From the Times and the Telegraph
Shamima Begum, the Isil bride, chose to go to Syria and can only blame “her own actions” if she is in danger, the Government said on Tuesday as it argued against her return to the UK.
The Bethnal Green schoolgirl fled to join the terror group when she was 15 with two other friends and married a Dutch fighter with whom she had three children.
Her re-emergence into the public eye prompted Sajid Javid, then Home Secretary, to revoke her British citizenship to prevent her travelling home. Her newborn child died days later.
On Tuesday, a legal challenge launched by Ms Begum, now aged 20, reached the Special Immigration Appeals Commission in London, as her lawyers tried to get the decision ruled unlawful. A solicitor for her family, Tasnime Akunjee, has said that Ms Begum is a rape victim and had been brainwashed.
At the start of a four-day preliminary hearing Tom Hickman, QC, told Mrs Justice Elisabeth Laing that al-Roj, the refugee camp where Ms Begum now lives, was “wretched and squalid”.
All three of Ms Begum’s children have died, including Jarrah, who died of pneumonia less than three weeks after his birth in February. Mr Hickman said that the ”tragic death” demonstrated the poor conditions.

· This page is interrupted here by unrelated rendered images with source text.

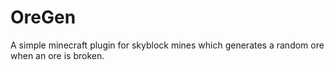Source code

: # OreGen

A simple minecraft plugin for skyblock mines which generates a random ore when an ore is broken.
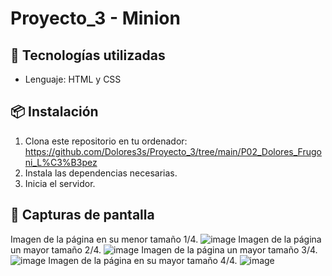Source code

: # Proyecto_3 - Minion

## 🚀 Tecnologías utilizadas  
- Lenguaje: HTML y CSS

## 📦 Instalación
1. Clona este repositorio en tu ordenador:
https://github.com/Dolores3s/Proyecto_3/tree/main/P02_Dolores_Frugoni_L%C3%B3pez
2. Instala las dependencias necesarias.
3. Inicia el servidor.
 
## 📸 Capturas de pantalla
Imagen de la página en su menor tamaño 1/4.
![image](https://github.com/user-attachments/assets/75728582-3fc4-4441-8084-ee252a7877d6)
Imagen de la página un mayor tamaño 2/4.
![image](https://github.com/user-attachments/assets/82cfc863-8b64-45da-a0d5-9facf6901f33)
Imagen de la página un mayor tamaño 3/4.
![image](https://github.com/user-attachments/assets/c5372c45-3c09-41c1-a41e-dd5c435afb5c)
Imagen de la página en su mayor tamaño 4/4.
![image](https://github.com/user-attachments/assets/e2a14958-eb8a-4daf-8d04-a2275b4a6705)

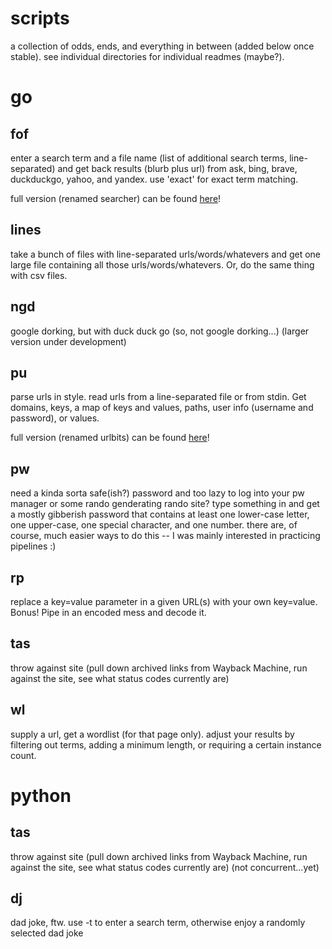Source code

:# scripts
a collection of odds, ends, and everything in between (added below once stable). see individual directories for individual readmes (maybe?).

# go
## fof
enter a search term and a file name (list of additional search terms, line-separated) and get back results (blurb plus url) from ask, bing, brave, duckduckgo, yahoo, and yandex. use 'exact' for exact term matching.

full version (renamed searcher) can be found [here](https://github.com/davemolk/searcher)!

## lines
take a bunch of files with line-separated urls/words/whatevers and get one large file containing all those urls/words/whatevers. Or, do the same thing with csv files.

## ngd
google dorking, but with duck duck go (so, not google dorking...)
(larger version under development)

## pu
parse urls in style. read urls from a line-separated file or from stdin. Get domains, keys, a map of keys and values, paths, user info (username and password), or values.

full version (renamed urlbits) can be found [here](http://github.com/davemolk/urlbits)!

## pw
need a kinda sorta safe(ish?) password and too lazy to log into your pw manager or some rando genderating rando site? type something in and get a mostly gibberish password that contains at least one lower-case letter, one upper-case, one special character, and one number. there are, of course, much easier ways to do this -- I was mainly interested in practicing pipelines :)

## rp
replace a key=value parameter in a given URL(s) with your own key=value. Bonus! Pipe in an encoded mess and decode it.

## tas
throw against site (pull down archived links from Wayback Machine, run against the site, see what status codes currently are)

## wl
supply a url, get a wordlist (for that page only). adjust your results by filtering out terms, adding a minimum length, or requiring a certain instance count.

# python
## tas
throw against site (pull down archived links from Wayback Machine, run against the site, see what status codes currently are) (not concurrent...yet)

## dj
dad joke, ftw. use -t to enter a search term, otherwise enjoy a randomly selected dad joke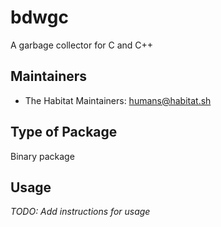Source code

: # bdwgc

A garbage collector for C and C++

## Maintainers

* The Habitat Maintainers: <humans@habitat.sh>

## Type of Package

Binary package

## Usage

*TODO: Add instructions for usage*
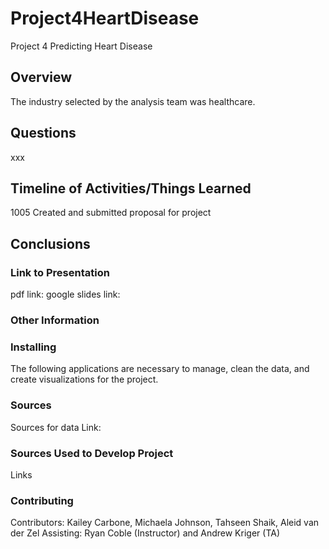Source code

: # Project4HeartDisease
Project 4 Predicting Heart Disease

## Overview
The industry selected by the analysis team was healthcare.

## Questions
xxx

## Timeline of Activities/Things Learned
1005 Created and submitted proposal for project

## Conclusions


### Link to Presentation
pdf link:
google slides link: 

### Other Information

### Installing
The following applications are necessary to manage, clean the data, and create visualizations for the project.

### Sources
Sources for data
Link: 

### Sources Used to Develop Project
Links

### Contributing
Contributors: Kailey Carbone, Michaela Johnson, Tahseen Shaik, Aleid van der Zel
Assisting: Ryan Coble (Instructor) and Andrew Kriger (TA)

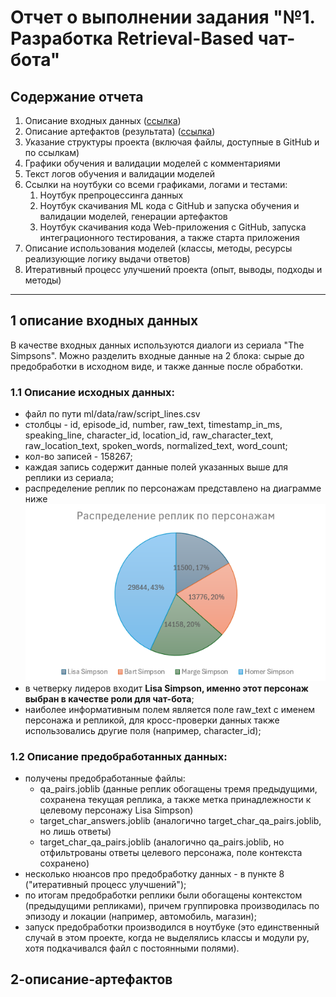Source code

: # Отчет о выполнении задания "№1. Разработка Retrieval-Based чат-бота"

## Содержание отчета

1. Описание входных данных ([ссылка](#1-описание-входных-данных))
2. Описание артефактов (результата) ([ссылка](#2-описание-артефактов))
3. Указание структуры проекта (включая файлы, доступные в GitHub и по ссылкам)
4. Графики обучения и валидации моделей с комментариями
5. Текст логов обучения и валидации моделей
6. Ссылки на ноутбуки со всеми графиками, логами и тестами:
   1. Ноутбук препроцессинга данных
   2. Ноутбук скачивания ML кода с GitHub и запуска обучения и валидации моделей, генерации артефактов
   3. Ноутбук скачивания кода Web-приложения с GitHub, запуска интеграционного тестирования, а также старта приложения
7. Описание использования моделей (классы, методы, ресурсы реализующие логику выдачи ответов)
8. Итеративный процесс улучшений проекта (опыт, выводы, подходы и методы)

---

## 1 описание входных данных

В качестве входных данных используются диалоги из сериала "The Simpsons".
Можно разделить входные данные на 2 блока: сырые до предобработки в исходном виде, и также данные после обработки.
### 1.1 Описание исходных данных:
- файл по пути ml/data/raw/script_lines.csv
- столбцы - id, episode_id, number, raw_text, timestamp_in_ms, speaking_line, character_id, location_id, raw_character_text, raw_location_text, spoken_words, normalized_text, word_count;
- кол-во записей - 158267;
- каждая запись содержит данные полей указанных выше для реплики из сериала;
- распределение реплик по персонажам представлено на диаграмме ниже
![img.png](img.png)
- в четверку лидеров входит **Lisa Simpson, именно этот персонаж выбран в качестве роли для чат-бота**;
- наиболее информативным полем является поле raw_text с именем персонажа и репликой, для кросс-проверки данных также использовались другие поля (например, character_id);
### 1.2 Описание предобработанных данных:
- получены предобработанные файлы:
  - qa_pairs.joblib (данные реплик обогащены тремя предыдущими, сохранена текущая реплика, а также метка принадлежности к целевому персонажу Lisa Simpson)
  - target_char_answers.joblib (аналогично target_char_qa_pairs.joblib, но лишь ответы)
  - target_char_qa_pairs.joblib (аналогично qa_pairs.joblib, но отфильтрованы ответы целевого персонажа, поле контекста сохранено)
- несколько нюансов про предобработку данных - в пункте 8 ("итеративный процесс улучшений");
- по итогам предобработки реплики были обогащены контекстом (предыдущими репликами), причем группировка производилась по эпизоду и локации (например, автомобиль, магазин);
- запуск предобработки производился в ноутбуке (это единственный случай в этом проекте, когда не выделялись классы и модули py, хотя подкачивался файл с постоянными полями).
## 2-описание-артефактов
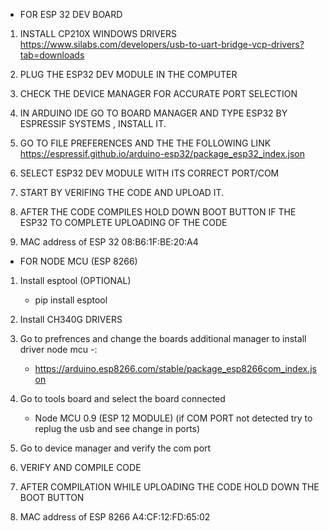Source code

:  *    FOR ESP 32 DEV BOARD 

1. INSTALL CP210X WINDOWS DRIVERS 
https://www.silabs.com/developers/usb-to-uart-bridge-vcp-drivers?tab=downloads 

2. PLUG THE ESP32 DEV MODULE IN THE COMPUTER

3. CHECK THE DEVICE MANAGER FOR ACCURATE PORT SELECTION 

4. IN ARDUINO IDE GO TO BOARD MANAGER AND TYPE ESP32 BY ESPRESSIF SYSTEMS , INSTALL IT.

5. GO TO FILE PREFERENCES AND THE THE FOLLOWING LINK 
https://espressif.github.io/arduino-esp32/package_esp32_index.json

6. SELECT ESP32 DEV MODULE WITH ITS CORRECT PORT/COM

7. START BY VERIFING THE CODE AND UPLOAD IT.

8. AFTER THE CODE COMPILES HOLD DOWN BOOT BUTTON IF THE ESP32 TO COMPLETE UPLOADING OF THE CODE 

9. MAC address of ESP 32 08:B6:1F:BE:20:A4 

  *   FOR NODE MCU (ESP 8266)

1. Install esptool (OPTIONAL)
    * pip install esptool

2. Install CH340G DRIVERS 

3. Go to prefrences and change the boards additional manager to install driver node mcu -:
    * https://arduino.esp8266.com/stable/package_esp8266com_index.json 

4. Go to tools board and select the board connected 
    * Node MCU  0.9 (ESP 12 MODULE)
(if COM PORT not detected try to replug the usb and see change in ports) 


5. Go to device manager and verify the com port 

6. VERIFY AND COMPILE CODE

7. AFTER COMPILATION WHILE UPLOADING THE CODE HOLD DOWN THE BOOT BUTTON 

8. MAC address of ESP 8266 A4:CF:12:FD:65:02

In written submissions Ms Begum’s lawyers said that she had told UK media of her continued support for Islamic State because she feared for her safety and that of her unborn son while in a camp with other Isis members.
“The Bangladeshi government has made clear it will not allow the appellant to go to that country. It has said that if she arrived covertly she would be hanged,” the lawyers wrote.
Ms Begum was a student at Bethnal Green Academy when she left for Syria with her classmates Kadiza Sultana, 16, and Amira Abase, 15, in February 2015. They used stolen jewellery to fund flights to Istanbul and travelled to the Syrian border to be smuggled to Raqqa, which was the de facto Isis capital.
However, the Home Office rejected these claims in written submissions presented to the court and suggested Ms Begum’s current plight was her own fault. The argument, prepared by Jonathan Glasson QC, said: “It is relevant that the appellant is in Syria because of her own actions; and is detained in a camp run by the (Syrian Democratic Forces) as a direct consequence of her own actions; the Secretary of State has no role in the running of that camp; and no role in the decision of the SDF to detain the appellant there.
The Government claimed Ms Begum had “not presented any evidence” to show she was at risk of being deported to either Bangladesh or Iraq.
Mrs Justice Elisabeth Laing is expected to reserve her judgment at the end of the four-day preliminary hearing in London.
It is not expected to examine the “national security” allegations against Ms Begum this week, which may include claims, first reported by The Telegraph, that she was an enforcer in Isil’s morality police.